▸ TASK BRIEF
Transcribe the stretch of entries below from the line with "discussing what they" through the line with "Finally, students use", exactly and with both ends included; leave out all other lines.

▸ AVAILABLE DATA
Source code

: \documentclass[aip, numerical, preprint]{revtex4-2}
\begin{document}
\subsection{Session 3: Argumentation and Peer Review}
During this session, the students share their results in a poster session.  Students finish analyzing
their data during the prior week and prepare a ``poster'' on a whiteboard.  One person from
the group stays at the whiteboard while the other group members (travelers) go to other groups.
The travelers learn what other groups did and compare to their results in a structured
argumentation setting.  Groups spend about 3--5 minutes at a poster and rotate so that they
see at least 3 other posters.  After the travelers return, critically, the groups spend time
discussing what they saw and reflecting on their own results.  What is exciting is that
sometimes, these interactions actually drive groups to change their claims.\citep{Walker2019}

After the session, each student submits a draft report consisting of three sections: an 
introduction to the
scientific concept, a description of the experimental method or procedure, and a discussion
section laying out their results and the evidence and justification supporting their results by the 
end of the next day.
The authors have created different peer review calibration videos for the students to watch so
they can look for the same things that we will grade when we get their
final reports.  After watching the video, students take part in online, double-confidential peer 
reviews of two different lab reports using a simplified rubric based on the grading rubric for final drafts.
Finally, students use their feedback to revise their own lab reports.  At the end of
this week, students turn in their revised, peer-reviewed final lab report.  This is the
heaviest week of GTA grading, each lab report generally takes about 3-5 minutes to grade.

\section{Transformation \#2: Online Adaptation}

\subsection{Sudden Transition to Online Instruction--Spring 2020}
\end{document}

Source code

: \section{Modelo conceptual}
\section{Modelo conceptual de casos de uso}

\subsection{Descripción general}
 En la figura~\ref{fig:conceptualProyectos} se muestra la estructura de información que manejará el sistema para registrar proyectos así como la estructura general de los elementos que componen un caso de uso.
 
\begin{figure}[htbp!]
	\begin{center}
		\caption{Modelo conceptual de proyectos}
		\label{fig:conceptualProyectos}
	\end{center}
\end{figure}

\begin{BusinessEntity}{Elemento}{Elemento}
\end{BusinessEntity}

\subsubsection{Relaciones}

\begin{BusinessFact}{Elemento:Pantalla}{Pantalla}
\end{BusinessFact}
* * *
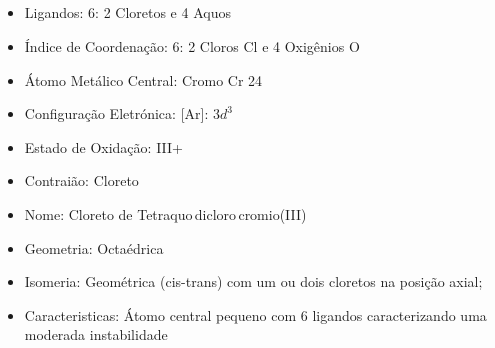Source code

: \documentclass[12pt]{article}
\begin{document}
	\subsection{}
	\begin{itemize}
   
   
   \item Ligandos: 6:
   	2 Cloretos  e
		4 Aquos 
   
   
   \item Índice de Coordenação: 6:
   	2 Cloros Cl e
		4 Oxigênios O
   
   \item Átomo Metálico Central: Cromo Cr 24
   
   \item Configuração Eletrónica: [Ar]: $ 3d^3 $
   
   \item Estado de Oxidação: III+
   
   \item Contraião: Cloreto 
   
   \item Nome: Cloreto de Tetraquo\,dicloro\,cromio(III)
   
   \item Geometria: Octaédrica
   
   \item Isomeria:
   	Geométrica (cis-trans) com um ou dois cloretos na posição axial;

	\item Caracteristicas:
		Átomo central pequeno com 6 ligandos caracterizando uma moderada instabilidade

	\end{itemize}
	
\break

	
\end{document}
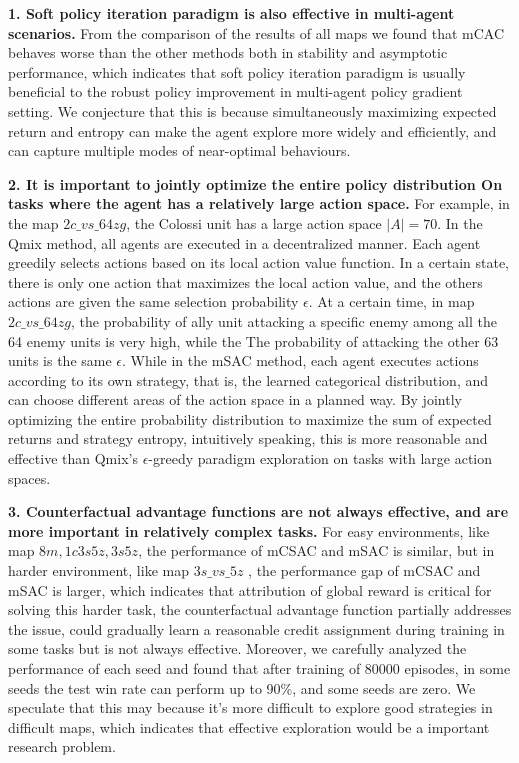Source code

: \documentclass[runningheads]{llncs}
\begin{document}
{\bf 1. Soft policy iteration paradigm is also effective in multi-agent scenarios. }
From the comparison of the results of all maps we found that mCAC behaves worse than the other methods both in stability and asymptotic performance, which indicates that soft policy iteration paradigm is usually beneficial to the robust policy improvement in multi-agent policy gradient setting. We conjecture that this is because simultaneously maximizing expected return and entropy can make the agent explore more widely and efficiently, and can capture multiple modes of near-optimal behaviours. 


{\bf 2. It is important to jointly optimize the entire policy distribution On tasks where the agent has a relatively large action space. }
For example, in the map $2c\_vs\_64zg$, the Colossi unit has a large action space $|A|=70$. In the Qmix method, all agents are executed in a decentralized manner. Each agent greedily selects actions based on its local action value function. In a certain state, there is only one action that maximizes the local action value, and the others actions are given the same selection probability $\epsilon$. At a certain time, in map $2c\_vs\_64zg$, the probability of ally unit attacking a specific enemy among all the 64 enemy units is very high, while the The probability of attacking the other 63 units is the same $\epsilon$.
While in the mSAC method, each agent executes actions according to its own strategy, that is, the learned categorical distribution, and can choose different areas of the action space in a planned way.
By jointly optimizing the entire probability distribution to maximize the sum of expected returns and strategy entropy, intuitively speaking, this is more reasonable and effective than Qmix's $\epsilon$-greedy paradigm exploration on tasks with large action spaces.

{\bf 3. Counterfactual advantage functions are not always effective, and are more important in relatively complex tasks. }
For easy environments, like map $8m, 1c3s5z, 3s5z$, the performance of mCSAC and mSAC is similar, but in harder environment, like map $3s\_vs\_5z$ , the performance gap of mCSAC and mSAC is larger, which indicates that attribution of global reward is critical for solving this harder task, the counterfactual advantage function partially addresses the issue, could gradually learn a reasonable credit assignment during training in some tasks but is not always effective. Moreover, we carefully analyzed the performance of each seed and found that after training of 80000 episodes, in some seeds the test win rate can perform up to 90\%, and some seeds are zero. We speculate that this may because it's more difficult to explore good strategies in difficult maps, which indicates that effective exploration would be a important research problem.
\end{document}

▸ WRITTEN ANSWER
discussing what they saw and reflecting on their own results.  What is exciting is that
sometimes, these interactions actually drive groups to change their claims.\citep{Walker2019}

After the session, each student submits a draft report consisting of three sections: an 
introduction to the
scientific concept, a description of the experimental method or procedure, and a discussion
section laying out their results and the evidence and justification supporting their results by the 
end of the next day.
The authors have created different peer review calibration videos for the students to watch so
they can look for the same things that we will grade when we get their
final reports.  After watching the video, students take part in online, double-confidential peer 
reviews of two different lab reports using a simplified rubric based on the grading rubric for final drafts.
Finally, students use their feedback to revise their own lab reports.  At the end of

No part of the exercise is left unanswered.